そこで、本願商標より生ずる「デト」の称呼と、引用商標より生ずる「テト」の称呼を比較するに、両称呼は、称呼の識別上、重要な要素を占める語頭における「デ」と「テ」の音の差異を有するものである。
しかして、「デ」と「テ」の音は、前者が有声子音〔d〕と母音〔e〕との結合した音節であり、後者が無声子音〔t〕と母音〔e〕との結合した音節であって、それぞれの調音方法が異なるものである。

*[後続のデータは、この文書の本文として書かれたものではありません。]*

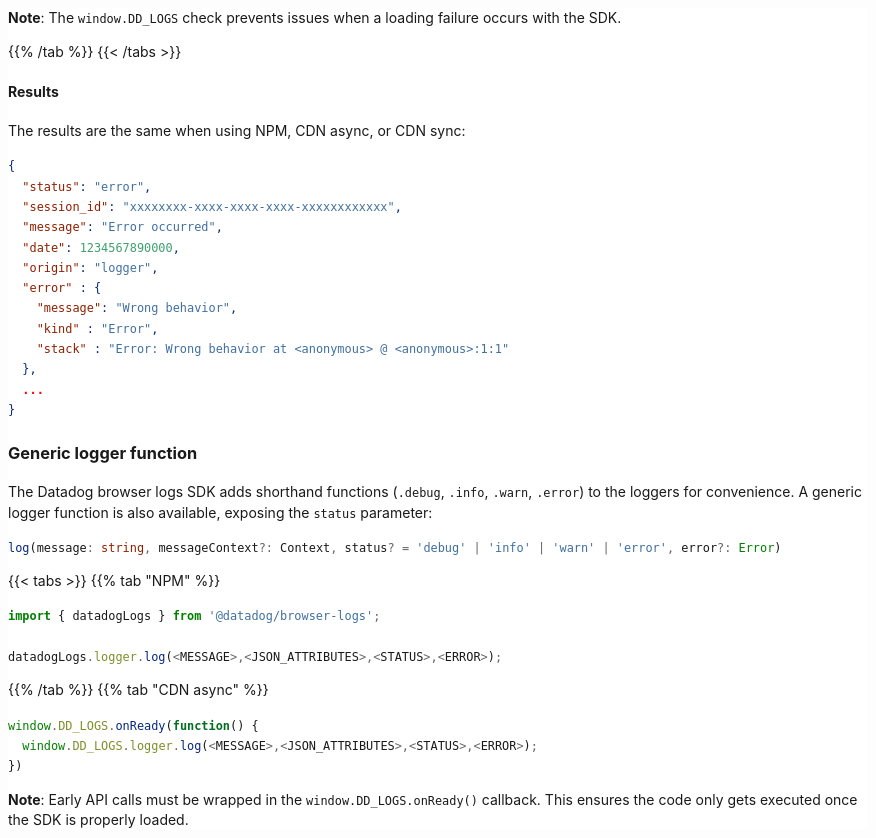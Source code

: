 **Note**: The `window.DD_LOGS` check prevents issues when a loading failure occurs with the SDK.

{{% /tab %}}
{{< /tabs >}}

#### Results

The results are the same when using NPM, CDN async, or CDN sync:

```json
{
  "status": "error",
  "session_id": "xxxxxxxx-xxxx-xxxx-xxxx-xxxxxxxxxxxx",
  "message": "Error occurred",
  "date": 1234567890000,
  "origin": "logger",
  "error" : {
    "message": "Wrong behavior",
    "kind" : "Error",
    "stack" : "Error: Wrong behavior at <anonymous> @ <anonymous>:1:1"
  },
  ...
}
```

### Generic logger function

The Datadog browser logs SDK adds shorthand functions (`.debug`, `.info`, `.warn`, `.error`) to the loggers for convenience. A generic logger function is also available, exposing the `status` parameter:

```typescript
log(message: string, messageContext?: Context, status? = 'debug' | 'info' | 'warn' | 'error', error?: Error)
```

{{< tabs >}}
{{% tab "NPM" %}}

```javascript
import { datadogLogs } from '@datadog/browser-logs';

datadogLogs.logger.log(<MESSAGE>,<JSON_ATTRIBUTES>,<STATUS>,<ERROR>);
```

{{% /tab %}}
{{% tab "CDN async" %}}

```javascript
window.DD_LOGS.onReady(function() {
  window.DD_LOGS.logger.log(<MESSAGE>,<JSON_ATTRIBUTES>,<STATUS>,<ERROR>);
})
```

**Note**: Early API calls must be wrapped in the `window.DD_LOGS.onReady()` callback. This ensures the code only gets executed once the SDK is properly loaded.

そうしてみると、両称呼は、2音という極めて短い音構成よりなるばかりでなく、称呼の識別上、重要な要素を占める語頭における「デ」と「テ」の音に差異を有するものであるから、該差異の両称呼全体に及ぼす影響は大きく、両称呼をそれぞれ一連に称呼した場合には、語感が相違し、十分に聴別し得るものであるというのが相当である。
また、本願商標と引用商標とは、それぞれの構成よりみて、外観においては、明らかに相違するものであり、さらに、観念においては、それぞれ特定の意味合いを生ずるものであるとはいえないことから、比較することができない。
してみれば、本願商標と引用商標とは、称呼、外観及び観念のいずれよりみても、相紛れるおそれのない非類似の商標とみるのが相当である。
したがって、本願商標が商標法第4条第1項第11号に該当するとして、本願を拒絶した原査定は、取消しを免れない。
濁音か否かの違いしかありませんが、2音と短い音構成だったことが功を奏したのかもしれませんね。それではまた次回。